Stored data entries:
════════

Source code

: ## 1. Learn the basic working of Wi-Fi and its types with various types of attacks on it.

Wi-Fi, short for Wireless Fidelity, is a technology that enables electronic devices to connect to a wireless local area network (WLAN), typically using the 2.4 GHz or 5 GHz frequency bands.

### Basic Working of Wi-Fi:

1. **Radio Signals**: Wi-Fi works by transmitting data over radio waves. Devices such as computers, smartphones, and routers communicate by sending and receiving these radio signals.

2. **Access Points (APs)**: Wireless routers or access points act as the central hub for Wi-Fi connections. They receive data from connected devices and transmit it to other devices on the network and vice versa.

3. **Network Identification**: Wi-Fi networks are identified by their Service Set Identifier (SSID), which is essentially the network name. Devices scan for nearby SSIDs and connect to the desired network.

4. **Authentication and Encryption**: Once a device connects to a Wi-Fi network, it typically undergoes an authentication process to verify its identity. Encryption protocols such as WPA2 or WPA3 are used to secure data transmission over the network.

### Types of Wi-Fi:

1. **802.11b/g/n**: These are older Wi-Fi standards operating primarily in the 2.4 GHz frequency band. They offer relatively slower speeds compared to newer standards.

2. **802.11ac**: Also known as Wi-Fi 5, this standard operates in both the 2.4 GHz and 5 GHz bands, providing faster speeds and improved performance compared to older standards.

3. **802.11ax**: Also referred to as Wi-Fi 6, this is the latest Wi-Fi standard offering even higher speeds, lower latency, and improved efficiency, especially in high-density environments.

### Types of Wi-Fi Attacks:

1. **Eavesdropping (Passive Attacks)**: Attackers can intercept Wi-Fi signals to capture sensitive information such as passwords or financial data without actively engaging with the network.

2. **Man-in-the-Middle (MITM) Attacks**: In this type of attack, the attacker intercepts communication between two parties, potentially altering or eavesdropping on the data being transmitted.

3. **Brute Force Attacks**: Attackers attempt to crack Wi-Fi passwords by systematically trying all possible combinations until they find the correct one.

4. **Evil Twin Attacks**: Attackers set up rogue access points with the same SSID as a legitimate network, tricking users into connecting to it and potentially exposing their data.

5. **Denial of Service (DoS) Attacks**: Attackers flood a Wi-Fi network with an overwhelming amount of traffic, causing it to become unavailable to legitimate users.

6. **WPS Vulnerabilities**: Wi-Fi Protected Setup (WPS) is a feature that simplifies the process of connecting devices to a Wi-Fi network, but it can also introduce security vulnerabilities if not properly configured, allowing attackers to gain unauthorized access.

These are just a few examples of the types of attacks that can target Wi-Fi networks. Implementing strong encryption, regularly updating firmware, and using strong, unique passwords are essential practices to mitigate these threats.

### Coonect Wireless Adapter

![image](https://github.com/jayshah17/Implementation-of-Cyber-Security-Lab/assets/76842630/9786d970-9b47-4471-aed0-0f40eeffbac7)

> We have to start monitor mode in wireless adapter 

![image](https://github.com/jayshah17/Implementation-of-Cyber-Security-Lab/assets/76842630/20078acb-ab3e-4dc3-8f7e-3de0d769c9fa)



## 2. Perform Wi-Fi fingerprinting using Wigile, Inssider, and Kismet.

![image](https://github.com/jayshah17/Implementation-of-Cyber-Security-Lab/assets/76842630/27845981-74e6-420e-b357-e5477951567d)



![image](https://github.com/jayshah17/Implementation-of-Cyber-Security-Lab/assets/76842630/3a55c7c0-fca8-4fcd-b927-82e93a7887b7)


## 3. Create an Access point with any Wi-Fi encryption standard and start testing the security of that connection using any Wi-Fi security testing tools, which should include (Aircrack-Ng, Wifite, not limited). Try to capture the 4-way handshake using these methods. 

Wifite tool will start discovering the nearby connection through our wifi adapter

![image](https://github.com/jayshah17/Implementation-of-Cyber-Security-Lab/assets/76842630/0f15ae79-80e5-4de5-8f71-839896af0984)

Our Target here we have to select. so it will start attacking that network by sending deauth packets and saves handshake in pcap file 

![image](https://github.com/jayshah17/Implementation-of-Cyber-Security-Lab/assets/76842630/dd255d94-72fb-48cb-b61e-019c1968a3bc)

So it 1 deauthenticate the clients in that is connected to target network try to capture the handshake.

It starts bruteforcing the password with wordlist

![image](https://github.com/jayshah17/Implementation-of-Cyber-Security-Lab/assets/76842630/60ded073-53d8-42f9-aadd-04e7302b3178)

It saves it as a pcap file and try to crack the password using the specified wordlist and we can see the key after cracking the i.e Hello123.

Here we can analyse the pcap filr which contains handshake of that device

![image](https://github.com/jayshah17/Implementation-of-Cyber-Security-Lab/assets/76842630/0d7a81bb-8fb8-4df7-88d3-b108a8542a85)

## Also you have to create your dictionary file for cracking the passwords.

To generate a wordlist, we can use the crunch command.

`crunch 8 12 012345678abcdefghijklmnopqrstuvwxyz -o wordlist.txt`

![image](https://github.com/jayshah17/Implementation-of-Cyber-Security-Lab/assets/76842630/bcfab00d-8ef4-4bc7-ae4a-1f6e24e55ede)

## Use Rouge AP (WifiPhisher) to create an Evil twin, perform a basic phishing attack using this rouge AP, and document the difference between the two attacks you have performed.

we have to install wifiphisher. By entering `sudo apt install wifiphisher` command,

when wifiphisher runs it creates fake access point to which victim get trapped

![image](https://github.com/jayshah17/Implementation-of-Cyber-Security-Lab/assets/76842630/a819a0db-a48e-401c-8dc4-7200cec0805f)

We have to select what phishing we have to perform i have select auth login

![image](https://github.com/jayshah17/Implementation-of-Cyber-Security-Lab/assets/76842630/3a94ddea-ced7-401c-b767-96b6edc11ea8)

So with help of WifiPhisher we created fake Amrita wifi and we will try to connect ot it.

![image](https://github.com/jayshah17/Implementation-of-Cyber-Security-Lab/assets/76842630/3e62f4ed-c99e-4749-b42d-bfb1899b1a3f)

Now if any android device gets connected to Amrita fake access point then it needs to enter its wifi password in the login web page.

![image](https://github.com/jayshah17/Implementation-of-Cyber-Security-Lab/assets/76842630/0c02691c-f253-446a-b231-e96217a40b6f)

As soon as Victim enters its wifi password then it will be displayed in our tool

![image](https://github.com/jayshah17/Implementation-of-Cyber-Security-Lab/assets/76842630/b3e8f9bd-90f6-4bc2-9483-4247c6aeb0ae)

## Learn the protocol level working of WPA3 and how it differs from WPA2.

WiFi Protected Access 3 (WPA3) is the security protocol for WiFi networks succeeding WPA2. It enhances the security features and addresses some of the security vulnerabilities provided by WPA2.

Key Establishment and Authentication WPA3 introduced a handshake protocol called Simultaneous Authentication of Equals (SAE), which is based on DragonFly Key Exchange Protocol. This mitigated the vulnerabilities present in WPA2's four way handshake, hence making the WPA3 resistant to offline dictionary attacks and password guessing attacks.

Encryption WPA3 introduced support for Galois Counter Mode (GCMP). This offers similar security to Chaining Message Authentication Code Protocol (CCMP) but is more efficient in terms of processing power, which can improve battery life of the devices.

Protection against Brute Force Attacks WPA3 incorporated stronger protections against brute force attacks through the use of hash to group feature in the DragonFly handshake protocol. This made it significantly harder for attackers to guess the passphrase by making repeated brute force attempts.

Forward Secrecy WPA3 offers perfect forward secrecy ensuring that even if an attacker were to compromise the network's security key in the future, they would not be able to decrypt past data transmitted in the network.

════════

TASK ITEM:
Of the entries listed above, reproduce only the lines starting at the line containing "These are just" and ending at the line containing "## 2. Perform". Include both, exactly as they stand.

EXERCISE ANSWER:
These are just a few examples of the types of attacks that can target Wi-Fi networks. Implementing strong encryption, regularly updating firmware, and using strong, unique passwords are essential practices to mitigate these threats.

### Coonect Wireless Adapter

![image](https://github.com/jayshah17/Implementation-of-Cyber-Security-Lab/assets/76842630/9786d970-9b47-4471-aed0-0f40eeffbac7)

> We have to start monitor mode in wireless adapter 

![image](https://github.com/jayshah17/Implementation-of-Cyber-Security-Lab/assets/76842630/20078acb-ab3e-4dc3-8f7e-3de0d769c9fa)



## 2. Perform Wi-Fi fingerprinting using Wigile, Inssider, and Kismet.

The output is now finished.